What should be done if a patient requires continuous use of oral corticosteroids according to BTS/SIGN Guidelines?
Refer to specialist care, or initiate regular oral corticosteroid under specialist supervision.
What is the recommended oxygen flow rate to maintain SpO2 levels between 94–98% in acute asthma management?
High flow oxygen (40-60%).
What is the preferred method of administering beta2 agonists in acute asthma management, and why?
should be administered by an oxygen-driven nebulizer to avoid pulmonary oxygen displacement.
What is the recommended duration for oral prednisolone in acute asthma management?
Oral prednisolone should be given once daily for at least 5 days or until recovery.
What additional treatments can be considered if there is no improvement in acute asthma management?
a. Nebulized ipratropium bromide
b. Intravenous dose of magnesium sulfate
c. Intravenous aminophylline (with caution if the patient is already on theophylline)
What are the characteristics of moderate acute asthma?
Increasing symptoms
peak flow > 50–75% of the best or predicted
no features of acute severe asthma.
What are the criteria for diagnosing severe acute asthma?
Any one of the following:
Peak flow 33–50% of the best or predicted
Respiratory rate ≥ 25/min
Heart rate ≥ 110/min
Inability to complete sentences in one breath
What are the signs and symptoms of life-threatening acute asthma?
Any of the following, in a patient with severe asthma:
Peak flow < 33% of the best or predicted
Arterial oxygen saturation (SpO2) < 92%
Partial arterial pressure of oxygen (PaO2) < 8 kPa
Normal partial arterial pressure of carbon dioxide (PaCO2) (4.6–6.0 kPa)
Silent chest
Cyanosis (blue discoloration)
Poor respiratory effort
Arrhythmia
Exhaustion
Altered conscious level
Hypotension
What defines near-fatal acute asthma?
Raised PaCO2 requiring mechanical ventilation with raised inflation pressures, or both.

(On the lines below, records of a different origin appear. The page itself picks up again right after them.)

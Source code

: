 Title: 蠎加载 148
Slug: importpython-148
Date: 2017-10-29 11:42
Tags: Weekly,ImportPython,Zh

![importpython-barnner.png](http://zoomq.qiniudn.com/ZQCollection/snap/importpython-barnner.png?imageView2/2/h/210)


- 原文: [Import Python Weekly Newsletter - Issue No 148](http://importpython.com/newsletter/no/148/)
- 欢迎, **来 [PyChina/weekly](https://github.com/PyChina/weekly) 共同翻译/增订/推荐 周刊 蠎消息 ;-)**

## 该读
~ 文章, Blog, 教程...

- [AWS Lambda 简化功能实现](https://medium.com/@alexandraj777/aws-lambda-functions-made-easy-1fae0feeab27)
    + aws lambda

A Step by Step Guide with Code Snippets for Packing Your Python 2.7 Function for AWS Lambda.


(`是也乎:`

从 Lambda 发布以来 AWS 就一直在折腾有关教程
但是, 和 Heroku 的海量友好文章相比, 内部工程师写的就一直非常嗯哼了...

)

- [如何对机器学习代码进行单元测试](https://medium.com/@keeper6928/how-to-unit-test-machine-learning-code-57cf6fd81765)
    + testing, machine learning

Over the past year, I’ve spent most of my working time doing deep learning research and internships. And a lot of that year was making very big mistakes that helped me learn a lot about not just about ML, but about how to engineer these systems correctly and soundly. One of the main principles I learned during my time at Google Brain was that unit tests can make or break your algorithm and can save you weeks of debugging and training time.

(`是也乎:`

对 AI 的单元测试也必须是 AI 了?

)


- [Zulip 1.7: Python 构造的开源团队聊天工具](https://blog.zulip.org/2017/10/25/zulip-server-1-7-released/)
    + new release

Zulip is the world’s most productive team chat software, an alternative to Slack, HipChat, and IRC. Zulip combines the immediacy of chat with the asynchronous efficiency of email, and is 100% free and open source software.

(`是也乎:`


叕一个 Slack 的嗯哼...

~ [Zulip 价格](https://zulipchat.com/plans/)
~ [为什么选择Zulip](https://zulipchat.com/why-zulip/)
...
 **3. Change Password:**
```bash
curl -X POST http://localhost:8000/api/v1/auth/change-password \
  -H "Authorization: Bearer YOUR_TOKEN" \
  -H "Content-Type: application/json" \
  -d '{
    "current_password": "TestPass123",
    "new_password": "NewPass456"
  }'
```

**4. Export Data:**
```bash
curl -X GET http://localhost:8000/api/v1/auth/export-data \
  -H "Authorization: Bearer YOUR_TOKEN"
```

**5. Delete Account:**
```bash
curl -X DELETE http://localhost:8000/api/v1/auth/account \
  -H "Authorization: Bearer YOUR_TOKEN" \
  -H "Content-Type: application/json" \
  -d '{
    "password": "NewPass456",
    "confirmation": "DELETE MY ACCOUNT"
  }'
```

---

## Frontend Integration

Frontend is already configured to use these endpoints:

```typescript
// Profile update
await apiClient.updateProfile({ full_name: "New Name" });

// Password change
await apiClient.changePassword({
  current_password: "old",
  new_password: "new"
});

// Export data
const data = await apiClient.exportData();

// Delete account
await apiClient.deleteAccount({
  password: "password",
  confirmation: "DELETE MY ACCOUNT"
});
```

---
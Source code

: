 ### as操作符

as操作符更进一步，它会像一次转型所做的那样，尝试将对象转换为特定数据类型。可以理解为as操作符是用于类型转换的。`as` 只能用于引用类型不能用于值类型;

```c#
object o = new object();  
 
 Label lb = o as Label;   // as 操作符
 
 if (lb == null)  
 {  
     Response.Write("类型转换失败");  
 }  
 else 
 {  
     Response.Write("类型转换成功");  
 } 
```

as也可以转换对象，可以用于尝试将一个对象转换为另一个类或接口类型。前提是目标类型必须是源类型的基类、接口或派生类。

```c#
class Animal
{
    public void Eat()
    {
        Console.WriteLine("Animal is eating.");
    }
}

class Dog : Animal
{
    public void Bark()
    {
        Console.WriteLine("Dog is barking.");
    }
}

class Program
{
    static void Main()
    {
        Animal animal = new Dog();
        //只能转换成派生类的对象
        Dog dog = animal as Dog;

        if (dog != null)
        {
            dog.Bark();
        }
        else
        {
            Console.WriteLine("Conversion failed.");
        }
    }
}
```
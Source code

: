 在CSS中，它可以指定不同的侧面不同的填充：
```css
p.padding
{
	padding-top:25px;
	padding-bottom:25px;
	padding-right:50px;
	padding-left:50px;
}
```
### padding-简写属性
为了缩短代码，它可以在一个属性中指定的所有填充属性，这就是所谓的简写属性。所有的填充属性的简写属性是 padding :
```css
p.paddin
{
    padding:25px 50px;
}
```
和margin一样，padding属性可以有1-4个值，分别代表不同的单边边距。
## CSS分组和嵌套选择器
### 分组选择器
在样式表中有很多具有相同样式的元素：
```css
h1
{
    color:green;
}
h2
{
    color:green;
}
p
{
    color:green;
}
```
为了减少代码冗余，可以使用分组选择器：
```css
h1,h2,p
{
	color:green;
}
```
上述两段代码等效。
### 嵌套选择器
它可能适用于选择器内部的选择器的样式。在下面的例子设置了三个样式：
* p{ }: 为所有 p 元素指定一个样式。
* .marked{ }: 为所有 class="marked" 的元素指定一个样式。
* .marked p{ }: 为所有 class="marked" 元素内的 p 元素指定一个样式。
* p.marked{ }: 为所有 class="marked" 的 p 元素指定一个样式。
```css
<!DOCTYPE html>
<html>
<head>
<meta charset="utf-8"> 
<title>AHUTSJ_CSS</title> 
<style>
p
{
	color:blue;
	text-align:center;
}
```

What is the recommended treatment for mild croup?
A single dose of a corticosteroid, such as dexamethasone, is usually offered
What treatment options are recommended for more severe croup or mild croup that might cause complications?
Hospital admission, and dexamethasone or budesonide (by nebulization) are often recommended to reduce symptoms.
What should be done if symptoms persist after initial treatment with corticosteroids for croup?
If symptoms persist, the dose of corticosteroids may need to be repeated after 12 hours. If still not controlled, nebulized adrenaline solution is given.
What is the recommended medication for reducing symptoms in more severe cases of croup?
Nebulized adrenaline solution is given if symptoms persist after initial treatment with corticosteroids.
How does smoking cessation affect mortality risk and prognosis in COPD?
Smoking cessation greatly reduces mortality risk and improves prognosis in COPD.
What should we do in patient with cor pulmonale in COPD?
Referral to a specialist is required
How is peripheral edema treated in COPD?
with furosemide
When is referral to a dietician necessary in COPD management?
for abnormal BMI in COPD
Nutritional supplements are recommended for BMI <18.5
and weight loss is recommended for BMI >25.
What symptom can mucolytic (carbocisteine) provide relief for in COPD?
Mucolytic (carbocisteine) may provide relief of chronic productive cough in COPD.
When is long-term oxygen therapy indicated in COPD?
Long-term oxygen therapy (15 hours a day) is needed in severe COPD with hypoxemia.
How are exacerbations of COPD treated?
Exacerbations of COPD are treated with nebulized bronchodilators (such as salbutamol or ipratropium)
antibiotics if infection is suspected
and a 7 to 14-day course of corticosteroids if breathlessness interferes with daily activity.
What is the primary effect of selective beta2 agonists?
produce bronchodilation
When are short-acting beta2 agonists typically used in asthma management?
Short-acting beta2 agonists are used for immediate relief of asthma symptoms.
What should be considered if a patient needs a short-acting beta2 agonist
more than three times a week
or experiences night-time symptoms at least once a week?
Prophylactic treatment should be considered in such cases.